In the listing below, how many lines contain the string "equalizer"? Answer with the number only.

__Dataset excerpts__.
══════════
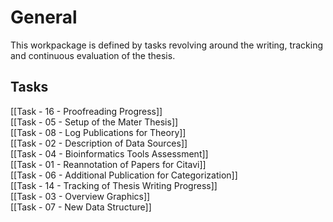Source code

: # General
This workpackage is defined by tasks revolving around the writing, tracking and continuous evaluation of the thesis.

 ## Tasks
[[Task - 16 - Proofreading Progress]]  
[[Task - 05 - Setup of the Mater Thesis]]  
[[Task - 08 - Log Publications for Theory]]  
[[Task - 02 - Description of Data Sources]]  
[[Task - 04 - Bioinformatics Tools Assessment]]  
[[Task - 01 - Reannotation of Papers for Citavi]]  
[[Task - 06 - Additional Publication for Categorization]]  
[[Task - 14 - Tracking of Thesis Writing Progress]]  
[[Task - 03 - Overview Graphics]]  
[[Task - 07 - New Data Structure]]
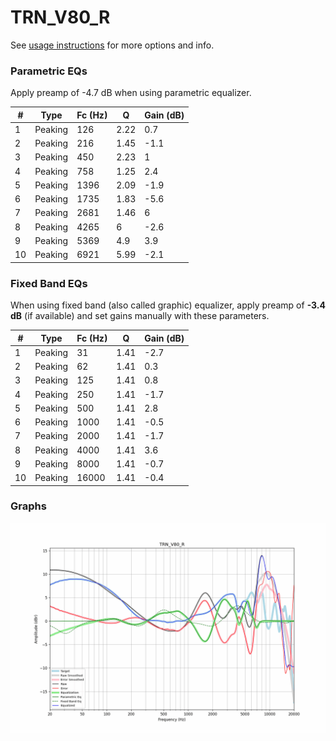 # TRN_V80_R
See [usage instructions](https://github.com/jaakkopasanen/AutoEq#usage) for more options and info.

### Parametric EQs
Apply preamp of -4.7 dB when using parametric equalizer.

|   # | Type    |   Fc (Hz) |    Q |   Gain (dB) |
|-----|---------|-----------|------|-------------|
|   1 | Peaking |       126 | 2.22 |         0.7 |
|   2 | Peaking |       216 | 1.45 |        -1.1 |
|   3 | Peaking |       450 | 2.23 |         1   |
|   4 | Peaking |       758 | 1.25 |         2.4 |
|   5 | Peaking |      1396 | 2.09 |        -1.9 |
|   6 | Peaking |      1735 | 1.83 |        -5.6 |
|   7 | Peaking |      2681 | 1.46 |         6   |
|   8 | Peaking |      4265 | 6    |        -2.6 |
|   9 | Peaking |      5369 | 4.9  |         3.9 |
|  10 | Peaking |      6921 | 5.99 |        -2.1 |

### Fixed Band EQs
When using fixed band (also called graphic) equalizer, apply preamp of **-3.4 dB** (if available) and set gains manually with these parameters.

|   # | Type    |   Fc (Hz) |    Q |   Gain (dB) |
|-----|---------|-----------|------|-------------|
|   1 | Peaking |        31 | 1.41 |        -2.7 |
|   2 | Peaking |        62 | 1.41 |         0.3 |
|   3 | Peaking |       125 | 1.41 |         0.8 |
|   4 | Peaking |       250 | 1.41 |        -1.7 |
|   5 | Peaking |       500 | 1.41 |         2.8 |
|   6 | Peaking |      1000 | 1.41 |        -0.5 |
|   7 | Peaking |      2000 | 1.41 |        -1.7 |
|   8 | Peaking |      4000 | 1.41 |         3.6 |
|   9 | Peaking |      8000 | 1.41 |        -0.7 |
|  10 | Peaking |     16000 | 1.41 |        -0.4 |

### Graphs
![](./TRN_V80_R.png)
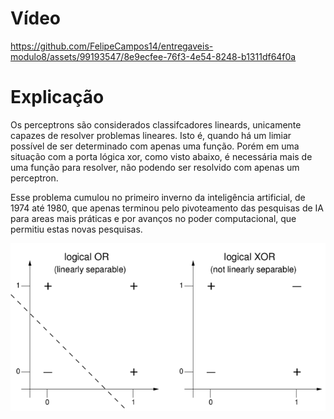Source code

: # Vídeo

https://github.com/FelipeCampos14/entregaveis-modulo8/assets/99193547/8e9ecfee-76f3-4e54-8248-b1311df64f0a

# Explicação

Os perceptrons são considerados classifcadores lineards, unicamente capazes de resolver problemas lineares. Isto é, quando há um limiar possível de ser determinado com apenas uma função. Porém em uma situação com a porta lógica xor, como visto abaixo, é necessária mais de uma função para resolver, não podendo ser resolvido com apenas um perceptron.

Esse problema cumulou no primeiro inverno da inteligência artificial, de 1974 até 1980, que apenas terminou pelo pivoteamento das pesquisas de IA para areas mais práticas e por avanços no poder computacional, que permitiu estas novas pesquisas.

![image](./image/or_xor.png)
══════════
__Answer to this problem__. 2